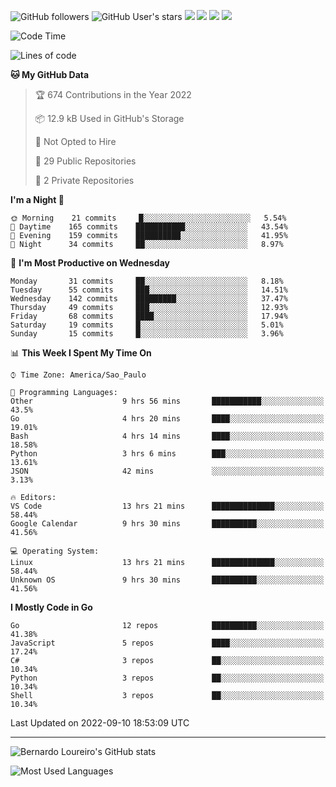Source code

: ![GitHub followers](https://img.shields.io/github/followers/bernardolm?style=for-the-badge&label=GitHub%20followers) ![GitHub User's stars](https://img.shields.io/github/stars/bernardolm?style=for-the-badge&label=GitHub%20User's%20stars) [![](https://img.shields.io/static/v1?logo=linkedin&label=LinkedIn&message=bernardolm&color=0A66C2&style=for-the-badge)](https://www.linkedin.com/in/bernardolm) [![](https://img.shields.io/static/v1?logo=lastdotfm&label=last.fm&message=bernardolm&color=D51007&style=for-the-badge)](https://www.last.fm/user/bernardolm) [![](https://img.shields.io/static/v1?logo=spotify&label=spotify&message=bernardolou&color=1ED760&style=for-the-badge)](https://open.spotify.com/user/bernardolou) [![](https://img.shields.io/static/v1?logo=awesomelists&label=My%20awesome%20stars&message=⭐⭐⭐&color=FC60A8&style=for-the-badge)](https://github.com/bernardolm/awesome-stars)

<!--START_SECTION:waka-->
![Code Time](http://img.shields.io/badge/Code%20Time-1%2C685%20hrs%2051%20mins-blue)

![Lines of code](https://img.shields.io/badge/From%20Hello%20World%20I%27ve%20Written--16%20Thousand%20lines%20of%20code-blue)

**🐱 My GitHub Data** 

> 🏆 674 Contributions in the Year 2022
 > 
> 📦 12.9 kB Used in GitHub's Storage 
 > 
> 🚫 Not Opted to Hire
 > 
> 📜 29 Public Repositories 
 > 
> 🔑 2 Private Repositories  
 > 
**I'm a Night 🦉** 

```text
🌞 Morning    21 commits     █░░░░░░░░░░░░░░░░░░░░░░░░   5.54% 
🌆 Daytime    165 commits    ███████████░░░░░░░░░░░░░░   43.54% 
🌃 Evening    159 commits    ██████████░░░░░░░░░░░░░░░   41.95% 
🌙 Night      34 commits     ██░░░░░░░░░░░░░░░░░░░░░░░   8.97%

```
📅 **I'm Most Productive on Wednesday** 

```text
Monday       31 commits     ██░░░░░░░░░░░░░░░░░░░░░░░   8.18% 
Tuesday      55 commits     ███░░░░░░░░░░░░░░░░░░░░░░   14.51% 
Wednesday    142 commits    █████████░░░░░░░░░░░░░░░░   37.47% 
Thursday     49 commits     ███░░░░░░░░░░░░░░░░░░░░░░   12.93% 
Friday       68 commits     ████░░░░░░░░░░░░░░░░░░░░░   17.94% 
Saturday     19 commits     █░░░░░░░░░░░░░░░░░░░░░░░░   5.01% 
Sunday       15 commits     █░░░░░░░░░░░░░░░░░░░░░░░░   3.96%

```


📊 **This Week I Spent My Time On** 

```text
⌚︎ Time Zone: America/Sao_Paulo

💬 Programming Languages: 
Other                    9 hrs 56 mins       ███████████░░░░░░░░░░░░░░   43.5% 
Go                       4 hrs 20 mins       ████░░░░░░░░░░░░░░░░░░░░░   19.01% 
Bash                     4 hrs 14 mins       ████░░░░░░░░░░░░░░░░░░░░░   18.58% 
Python                   3 hrs 6 mins        ███░░░░░░░░░░░░░░░░░░░░░░   13.61% 
JSON                     42 mins             ░░░░░░░░░░░░░░░░░░░░░░░░░   3.13%

🔥 Editors: 
VS Code                  13 hrs 21 mins      ██████████████░░░░░░░░░░░   58.44% 
Google Calendar          9 hrs 30 mins       ██████████░░░░░░░░░░░░░░░   41.56%

💻 Operating System: 
Linux                    13 hrs 21 mins      ██████████████░░░░░░░░░░░   58.44% 
Unknown OS               9 hrs 30 mins       ██████████░░░░░░░░░░░░░░░   41.56%

```

**I Mostly Code in Go** 

```text
Go                       12 repos            ██████████░░░░░░░░░░░░░░░   41.38% 
JavaScript               5 repos             ████░░░░░░░░░░░░░░░░░░░░░   17.24% 
C#                       3 repos             ██░░░░░░░░░░░░░░░░░░░░░░░   10.34% 
Python                   3 repos             ██░░░░░░░░░░░░░░░░░░░░░░░   10.34% 
Shell                    3 repos             ██░░░░░░░░░░░░░░░░░░░░░░░   10.34%

```



 Last Updated on 2022-09-10 18:53:09 UTC
<!--END_SECTION:waka-->

---

![Bernardo Loureiro's GitHub stats](https://github-readme-stats.vercel.app/api?username=bernardolm&count_private=true&show_icons=true&theme=nightowl&include_all_commits=true)

![Most Used Languages](https://github-readme-stats.vercel.app/api/top-langs/?username=bernardolm&theme=nightowl&langs_count=99)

────

Filter the listing above by the word "vercel"; copy each line that passes.

**Result for this exercise**
![Bernardo Loureiro's GitHub stats](https://github-readme-stats.vercel.app/api?username=bernardolm&count_private=true&show_icons=true&theme=nightowl&include_all_commits=true)
![Most Used Languages](https://github-readme-stats.vercel.app/api/top-langs/?username=bernardolm&theme=nightowl&langs_count=99)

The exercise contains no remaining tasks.